**What to do:**
Using the records provided below, locate and copy each line that contains the word "Hono".

**Data under study:**

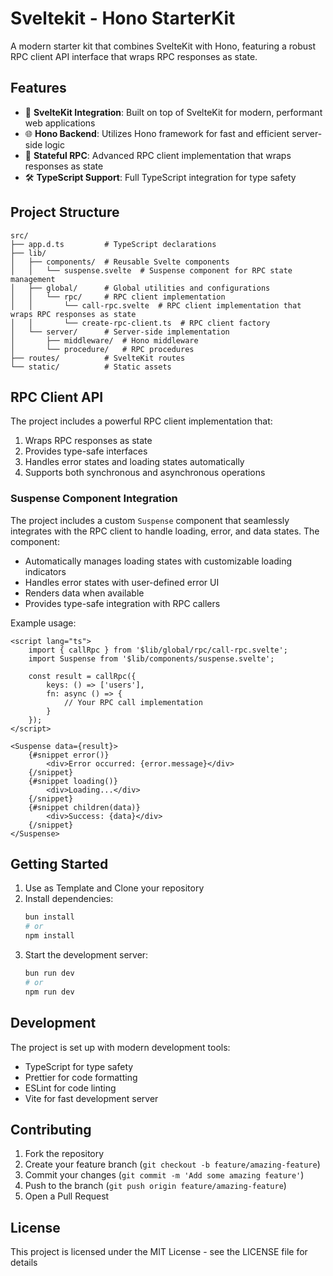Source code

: # Sveltekit - Hono StarterKit

A modern starter kit that combines SvelteKit with Hono, featuring a robust RPC client API interface that wraps RPC responses as state.

## Features

- 🚀 **SvelteKit Integration**: Built on top of SvelteKit for modern, performant web applications
- 🌐 **Hono Backend**: Utilizes Hono framework for fast and efficient server-side logic
- 🔄 **Stateful RPC**: Advanced RPC client implementation that wraps responses as state
- 🛠️ **TypeScript Support**: Full TypeScript integration for type safety

## Project Structure

```
src/
├── app.d.ts         # TypeScript declarations
├── lib/
│   ├── components/  # Reusable Svelte components
│   │   └── suspense.svelte  # Suspense component for RPC state management
│   ├── global/      # Global utilities and configurations
│   │   └── rpc/     # RPC client implementation
│   │       └── call-rpc.svelte  # RPC client implementation that wraps RPC responses as state
│   │       └── create-rpc-client.ts  # RPC client factory
│   └── server/      # Server-side implementation
│       ├── middleware/  # Hono middleware
│       └── procedure/   # RPC procedures
├── routes/          # SvelteKit routes
└── static/          # Static assets
```

## RPC Client API

The project includes a powerful RPC client implementation that:

1. Wraps RPC responses as state
2. Provides type-safe interfaces
3. Handles error states and loading states automatically
4. Supports both synchronous and asynchronous operations

### Suspense Component Integration

The project includes a custom `Suspense` component that seamlessly integrates with the RPC client to handle loading, error, and data states. The component:

- Automatically manages loading states with customizable loading indicators
- Handles error states with user-defined error UI
- Renders data when available
- Provides type-safe integration with RPC callers

Example usage:

```svelte
<script lang="ts">
	import { callRpc } from '$lib/global/rpc/call-rpc.svelte';
	import Suspense from '$lib/components/suspense.svelte';

	const result = callRpc({
		keys: () => ['users'],
		fn: async () => {
			// Your RPC call implementation
		}
	});
</script>

<Suspense data={result}>
	{#snippet error()}
		<div>Error occurred: {error.message}</div>
	{/snippet}
	{#snippet loading()}
		<div>Loading...</div>
	{/snippet}
	{#snippet children(data)}
		<div>Success: {data}</div>
	{/snippet}
</Suspense>
```

## Getting Started

1. Use as Template and Clone your repository
2. Install dependencies:
   ```bash
   bun install
   # or
   npm install
   ```
3. Start the development server:
   ```bash
   bun run dev
   # or
   npm run dev
   ```

## Development

The project is set up with modern development tools:

- TypeScript for type safety
- Prettier for code formatting
- ESLint for code linting
- Vite for fast development server

## Contributing

1. Fork the repository
2. Create your feature branch (`git checkout -b feature/amazing-feature`)
3. Commit your changes (`git commit -m 'Add some amazing feature'`)
4. Push to the branch (`git push origin feature/amazing-feature`)
5. Open a Pull Request

## License

This project is licensed under the MIT License - see the LICENSE file for details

**Task response:**
: # Sveltekit - Hono StarterKit
A modern starter kit that combines SvelteKit with Hono, featuring a robust RPC client API interface that wraps RPC responses as state.
- 🌐 **Hono Backend**: Utilizes Hono framework for fast and efficient server-side logic
│       ├── middleware/  # Hono middleware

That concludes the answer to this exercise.